Gary Edwards, who was announced as head of the team’s foundation this week, is CEO of the National Native American Law Enforcement Association. In 2009, the NNALEA won a contract with the Bureau of Indian Affairs to “recruit for and hire critically needed law enforcement officers (police, corrections, and criminal investigator positions) to work in Indian Country.” According to a 2012 investigation into the contract, first reported by USA Today, NNALEA produced 748 applicants for law enforcement positions—only about 4 percent of which were Native American. Even worse, not a single applicant was qualified, meaning the $967,100 in funds amounted to absolutely nothing.

The investigation mostly comes down hard on Bureau of Indian Affairs officials for allowing Edwards to negotiate the terms of the contract into something essentially useless. While the contract’s original language called for “500 qualified Native American law enforcement applicants,” according to the investigation, it was later modified to “500 pre-screened potential applicants,” effectively removing the requirements that the NNALEA provide applicants who are Native American and qualified for law enforcement jobs.

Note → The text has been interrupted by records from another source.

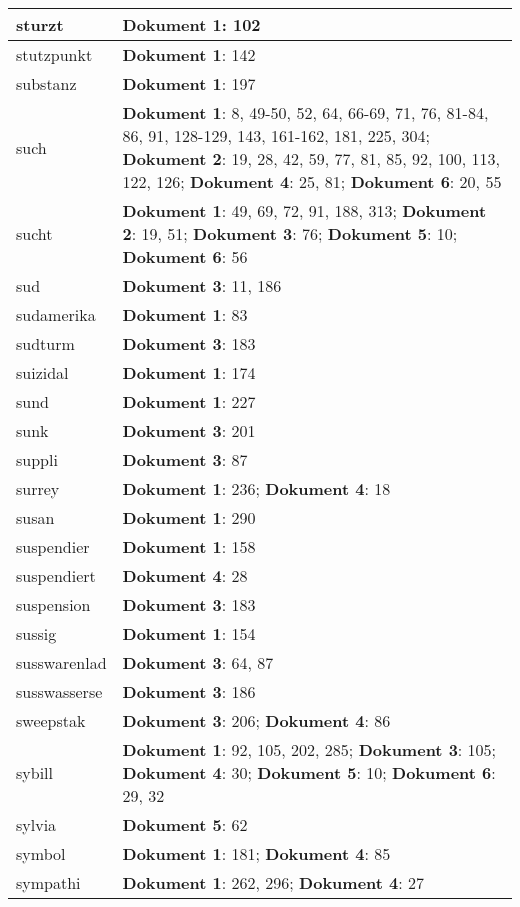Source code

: \documentclass[a5paper]{article}
\begin{document}
\begin{longtable}[l]{|l|p{3in}|}
\hline
sturzt & \textbf{Dokument 1}: 102 \\
\hline
stutzpunkt & \textbf{Dokument 1}: 142 \\
\hline
substanz & \textbf{Dokument 1}: 197 \\
\hline
such & \textbf{Dokument 1}: 8, 49-50, 52, 64, 66-69, 71, 76, 81-84, 86, 91, 128-129, 143, 161-162, 181, 225, 304; \textbf{Dokument 2}: 19, 28, 42, 59, 77, 81, 85, 92, 100, 113, 122, 126; \textbf{Dokument 4}: 25, 81; \textbf{Dokument 6}: 20, 55 \\
\hline
sucht & \textbf{Dokument 1}: 49, 69, 72, 91, 188, 313; \textbf{Dokument 2}: 19, 51; \textbf{Dokument 3}: 76; \textbf{Dokument 5}: 10; \textbf{Dokument 6}: 56 \\
\hline
sud & \textbf{Dokument 3}: 11, 186 \\
\hline
sudamerika & \textbf{Dokument 1}: 83 \\
\hline
sudturm & \textbf{Dokument 3}: 183 \\
\hline
suizidal & \textbf{Dokument 1}: 174 \\
\hline
sund & \textbf{Dokument 1}: 227 \\
\hline
sunk & \textbf{Dokument 3}: 201 \\
\hline
suppli & \textbf{Dokument 3}: 87 \\
\hline
surrey & \textbf{Dokument 1}: 236; \textbf{Dokument 4}: 18 \\
\hline
susan & \textbf{Dokument 1}: 290 \\
\hline
suspendier & \textbf{Dokument 1}: 158 \\
\hline
suspendiert & \textbf{Dokument 4}: 28 \\
\hline
suspension & \textbf{Dokument 3}: 183 \\
\hline
sussig & \textbf{Dokument 1}: 154 \\
\hline
susswarenlad & \textbf{Dokument 3}: 64, 87 \\
\hline
susswasserse & \textbf{Dokument 3}: 186 \\
\hline
sweepstak & \textbf{Dokument 3}: 206; \textbf{Dokument 4}: 86 \\
\hline
sybill & \textbf{Dokument 1}: 92, 105, 202, 285; \textbf{Dokument 3}: 105; \textbf{Dokument 4}: 30; \textbf{Dokument 5}: 10; \textbf{Dokument 6}: 29, 32 \\
\hline
sylvia & \textbf{Dokument 5}: 62 \\
\hline
symbol & \textbf{Dokument 1}: 181; \textbf{Dokument 4}: 85 \\
\hline
sympathi & \textbf{Dokument 1}: 262, 296; \textbf{Dokument 4}: 27 \\

\end{longtable}
\end{document}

In its invoices to the Bureau, NNALEA reported holding a recruiting event at the 2009 Crow Fair Celebration and placing ads in South Dakota’s Aberdeen News, though according to the investigation an official who attended the fair saw no recruiting booth or NNALEA representatives, and the Aberdeen News had no record of NNALEA ever ordering the ads.

“The NNALEA believes it met and exceeded all of its obligations under the contract with the Bureau of Indian Affairs’ Office of Justice Services, and subsequently was paid after the contract was completed,” Edwards said in a statement released Thursday night.